• Media type: E-Article
  • Title: GraphScale: Scalable Processing on FPGAs for HBM and Large Graphs
  • Contributor: Dann, Jonas; Ritter, Daniel; Fröning, Holger
  • Published: Association for Computing Machinery (ACM), 2024
  • Published in: ACM Transactions on Reconfigurable Technology and Systems, 17 (2024) 2, Seite 1-23
  • Language: English
  • DOI: 10.1145/3616497
  • ISSN: 1936-7406; 1936-7414
  • Keywords: General Computer Science
  • Origination:
  • Footnote:
  • Description: Recent advances in graph processing on FPGAs promise to alleviate performance bottlenecks with irregular memory access patterns. Such bottlenecks challenge performance for a growing number of important application areas like machine learning and data analytics.

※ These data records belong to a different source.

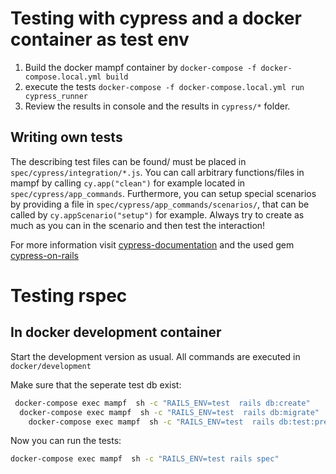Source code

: # Testing with cypress and a docker container as test env

1. Build the docker mampf container by `docker-compose -f docker-compose.local.yml build`
2. execute the tests `docker-compose -f docker-compose.local.yml run cypress_runner `
3. Review the results in console and the results in `cypress/*` folder.

## Writing own tests

The describing test files can be found/ must be placed in `spec/cypress/integration/*.js`.
You can call arbitrary functions/files in mampf by calling `cy.app("clean")` for example located in `spec/cypress/app_commands`.
Furthermore, you can setup special scenarios by providing a file in `spec/cypress/app_commands/scenarios/`,
that can be called by `cy.appScenario("setup")` for example. Always try to 
create as much as you can in the scenario and then test the interaction!

For more information visit [cypress-documentation](https://docs.cypress.io) and the used gem [cypress-on-rails](https://github.com/shakacode/cypress-on-rails) 

# Testing rspec

## In docker development container

Start the development version as usual. All commands are executed 
in `docker/development`

Make sure that the seperate test db exist:

```sh
 docker-compose exec mampf  sh -c "RAILS_ENV=test  rails db:create"
  docker-compose exec mampf  sh -c "RAILS_ENV=test  rails db:migrate"
    docker-compose exec mampf  sh -c "RAILS_ENV=test  rails db:test:prepare"
```

Now you can run the tests:

```sh
docker-compose exec mampf  sh -c "RAILS_ENV=test rails spec"
```
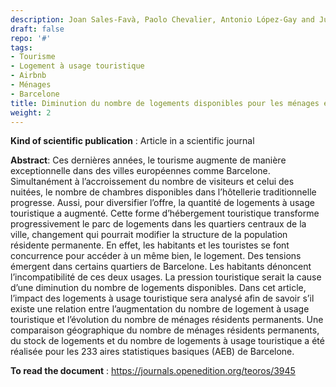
 ```yaml
---
description: Joan Sales-Favà, Paolo Chevalier, Antonio López-Gay and Juan A. Módenes
draft: false
repo: '#'
tags:
- Tourisme
- Logement à usage touristique
- Airbnb
- Ménages
- Barcelone
title: Diminution du nombre de logements disponibles pour les ménages et pression touristique, l’exemple de Barcelone 
weight: 2
---
```

**Kind of scientific publication** : Article in a scientific journal

**Abstract**: Ces dernières années, le tourisme augmente de manière exceptionnelle dans des villes européennes comme Barcelone. Simultanément à l’accroissement du nombre de visiteurs et celui des nuitées, le nombre de chambres disponibles dans l’hôtellerie traditionnelle progresse. Aussi, pour diversifier l’offre, la quantité de logements à usage touristique a augmenté. Cette forme d’hébergement touristique transforme progressivement le parc de logements dans les quartiers centraux de la ville, changement qui pourrait modifier la structure de la population résidente permanente. En effet, les habitants et les touristes se font concurrence pour accéder à un même bien, le logement. Des tensions émergent dans certains quartiers de Barcelone. Les habitants dénoncent l’incompatibilité de ces deux usages. La pression touristique serait la cause d’une diminution du nombre de logements disponibles. Dans cet article, l’impact des logements à usage touristique sera analysé afin de savoir s’il existe une relation entre l’augmentation du nombre de logement à usage touristique et l’évolution du nombre de ménages résidents permanents. Une comparaison géographique du nombre de ménages résidents permanents, du stock de logements et du nombre de logements à usage touristique a été réalisée pour les 233 aires statistiques basiques (AEB) de Barcelone.

**To read the document** : https://journals.openedition.org/teoros/3945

While FPGAs denote a promising solution through flexible memory hierarchies and massive parallelism, we argue that current graph processing accelerators either use the off-chip memory bandwidth inefficiently or do not scale well across memory channels. In this work, we propose GraphScale, a scalable graph processing framework for FPGAs. GraphScale combines multi-channel memory with asynchronous graph processing (i.e., for fast convergence on results) and a compressed graph representation (i.e., for efficient usage of memory bandwidth and reduced memory footprint). GraphScale solves common graph problems like breadth-first search, PageRank, and weakly connected components through modular user-defined functions, a novel two-dimensional partitioning scheme, and a high-performance two-level crossbar design. Additionally, we extend GraphScale to scale to modern high-bandwidth memory (HBM) and reduce partitioning overhead of large graphs with binary packing.